DIRECTIONS FOR THIS TASK » After locating the line with "Sex-stratified analyses revealed", retype it and every later line exactly, stopping at the end of the records.

• • •

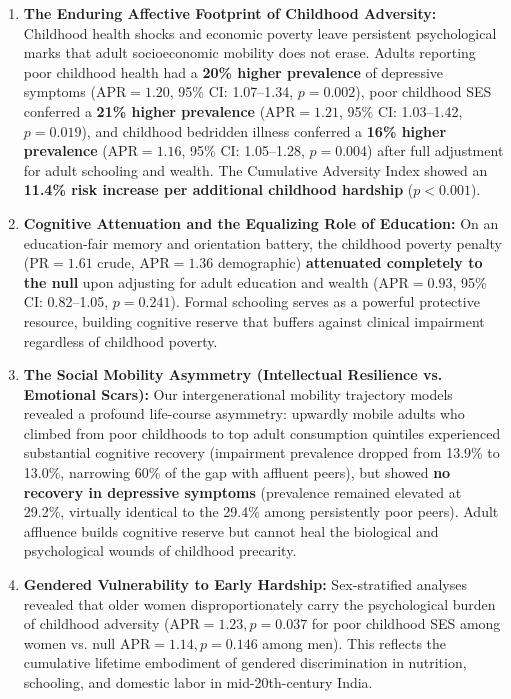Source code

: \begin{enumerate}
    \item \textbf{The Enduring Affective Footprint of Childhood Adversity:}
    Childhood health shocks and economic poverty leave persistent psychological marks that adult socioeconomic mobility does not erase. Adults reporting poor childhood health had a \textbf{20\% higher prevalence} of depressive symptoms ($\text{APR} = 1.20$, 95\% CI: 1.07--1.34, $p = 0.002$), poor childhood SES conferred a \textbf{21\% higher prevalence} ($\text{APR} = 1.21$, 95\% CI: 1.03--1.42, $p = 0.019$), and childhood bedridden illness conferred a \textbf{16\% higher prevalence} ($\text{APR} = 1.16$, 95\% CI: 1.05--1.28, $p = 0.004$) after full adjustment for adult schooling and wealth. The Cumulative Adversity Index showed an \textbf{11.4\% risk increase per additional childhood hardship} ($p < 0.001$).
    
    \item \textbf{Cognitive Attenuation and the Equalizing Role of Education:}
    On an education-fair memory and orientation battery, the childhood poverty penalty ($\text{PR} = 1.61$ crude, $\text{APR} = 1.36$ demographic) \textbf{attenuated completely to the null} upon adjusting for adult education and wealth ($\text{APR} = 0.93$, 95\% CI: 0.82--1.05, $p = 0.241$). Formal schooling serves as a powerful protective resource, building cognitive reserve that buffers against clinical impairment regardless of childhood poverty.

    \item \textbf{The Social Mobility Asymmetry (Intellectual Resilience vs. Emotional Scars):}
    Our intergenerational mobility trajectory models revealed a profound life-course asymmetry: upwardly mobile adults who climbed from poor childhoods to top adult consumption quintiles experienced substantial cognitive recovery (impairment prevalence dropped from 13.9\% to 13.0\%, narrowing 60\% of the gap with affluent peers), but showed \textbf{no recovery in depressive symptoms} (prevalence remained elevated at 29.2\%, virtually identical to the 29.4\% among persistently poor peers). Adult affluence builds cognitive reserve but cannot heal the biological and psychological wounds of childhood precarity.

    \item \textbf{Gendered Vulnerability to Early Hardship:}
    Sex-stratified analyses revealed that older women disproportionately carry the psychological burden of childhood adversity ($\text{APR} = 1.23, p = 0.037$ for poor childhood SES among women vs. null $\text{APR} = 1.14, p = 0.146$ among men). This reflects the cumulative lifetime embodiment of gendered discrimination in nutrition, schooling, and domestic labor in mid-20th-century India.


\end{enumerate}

• • •

OUTPUT OF THE EXERCISE »
    Sex-stratified analyses revealed that older women disproportionately carry the psychological burden of childhood adversity ($\text{APR} = 1.23, p = 0.037$ for poor childhood SES among women vs. null $\text{APR} = 1.14, p = 0.146$ among men). This reflects the cumulative lifetime embodiment of gendered discrimination in nutrition, schooling, and domestic labor in mid-20th-century India.


\end{enumerate}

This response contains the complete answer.